PROBLEM REQUIREMENTS: Pull each line holding "ensured" out of the entries below.

(Stored data entries)

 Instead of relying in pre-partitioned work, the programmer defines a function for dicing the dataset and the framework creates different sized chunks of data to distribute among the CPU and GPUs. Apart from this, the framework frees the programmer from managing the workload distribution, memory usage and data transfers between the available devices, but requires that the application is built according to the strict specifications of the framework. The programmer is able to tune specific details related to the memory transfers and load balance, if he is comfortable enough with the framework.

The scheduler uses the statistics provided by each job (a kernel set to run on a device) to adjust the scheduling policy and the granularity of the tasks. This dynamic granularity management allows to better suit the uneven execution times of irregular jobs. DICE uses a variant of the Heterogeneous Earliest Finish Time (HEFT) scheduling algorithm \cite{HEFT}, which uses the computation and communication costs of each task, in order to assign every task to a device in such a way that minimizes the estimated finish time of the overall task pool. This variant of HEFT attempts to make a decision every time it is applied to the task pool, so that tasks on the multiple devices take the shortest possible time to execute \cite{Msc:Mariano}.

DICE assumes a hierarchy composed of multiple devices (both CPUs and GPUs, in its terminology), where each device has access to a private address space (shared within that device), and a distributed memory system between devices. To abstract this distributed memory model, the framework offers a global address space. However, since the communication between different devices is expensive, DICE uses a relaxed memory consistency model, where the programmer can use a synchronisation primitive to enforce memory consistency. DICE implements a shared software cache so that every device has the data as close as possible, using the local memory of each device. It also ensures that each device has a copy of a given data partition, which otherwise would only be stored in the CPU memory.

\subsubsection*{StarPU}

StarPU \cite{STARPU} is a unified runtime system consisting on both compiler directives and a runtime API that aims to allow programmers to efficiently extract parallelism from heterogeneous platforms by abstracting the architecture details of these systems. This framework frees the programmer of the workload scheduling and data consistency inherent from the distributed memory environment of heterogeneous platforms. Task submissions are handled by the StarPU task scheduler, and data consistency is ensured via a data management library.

--

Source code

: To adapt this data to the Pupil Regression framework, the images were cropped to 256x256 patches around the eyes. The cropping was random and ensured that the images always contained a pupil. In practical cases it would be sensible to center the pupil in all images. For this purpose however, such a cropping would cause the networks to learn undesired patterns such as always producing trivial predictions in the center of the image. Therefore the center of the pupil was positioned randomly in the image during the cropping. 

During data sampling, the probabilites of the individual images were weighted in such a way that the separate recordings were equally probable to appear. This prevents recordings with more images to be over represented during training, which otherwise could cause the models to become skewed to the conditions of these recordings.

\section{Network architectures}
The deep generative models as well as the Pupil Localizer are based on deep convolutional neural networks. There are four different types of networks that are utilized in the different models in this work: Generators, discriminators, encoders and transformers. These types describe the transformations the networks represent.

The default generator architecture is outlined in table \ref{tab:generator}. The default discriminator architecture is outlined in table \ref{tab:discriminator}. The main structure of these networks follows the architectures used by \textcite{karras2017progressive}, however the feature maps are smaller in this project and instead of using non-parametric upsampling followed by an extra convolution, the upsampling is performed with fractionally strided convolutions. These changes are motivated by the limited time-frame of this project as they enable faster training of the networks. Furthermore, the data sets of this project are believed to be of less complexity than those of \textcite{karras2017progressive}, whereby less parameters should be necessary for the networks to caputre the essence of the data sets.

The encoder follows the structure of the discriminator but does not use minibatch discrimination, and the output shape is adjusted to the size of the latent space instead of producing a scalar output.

SOLUTION TO THIS EXERCISE:
StarPU \cite{STARPU} is a unified runtime system consisting on both compiler directives and a runtime API that aims to allow programmers to efficiently extract parallelism from heterogeneous platforms by abstracting the architecture details of these systems. This framework frees the programmer of the workload scheduling and data consistency inherent from the distributed memory environment of heterogeneous platforms. Task submissions are handled by the StarPU task scheduler, and data consistency is ensured via a data management library.
: To adapt this data to the Pupil Regression framework, the images were cropped to 256x256 patches around the eyes. The cropping was random and ensured that the images always contained a pupil. In practical cases it would be sensible to center the pupil in all images. For this purpose however, such a cropping would cause the networks to learn undesired patterns such as always producing trivial predictions in the center of the image. Therefore the center of the pupil was positioned randomly in the image during the cropping. 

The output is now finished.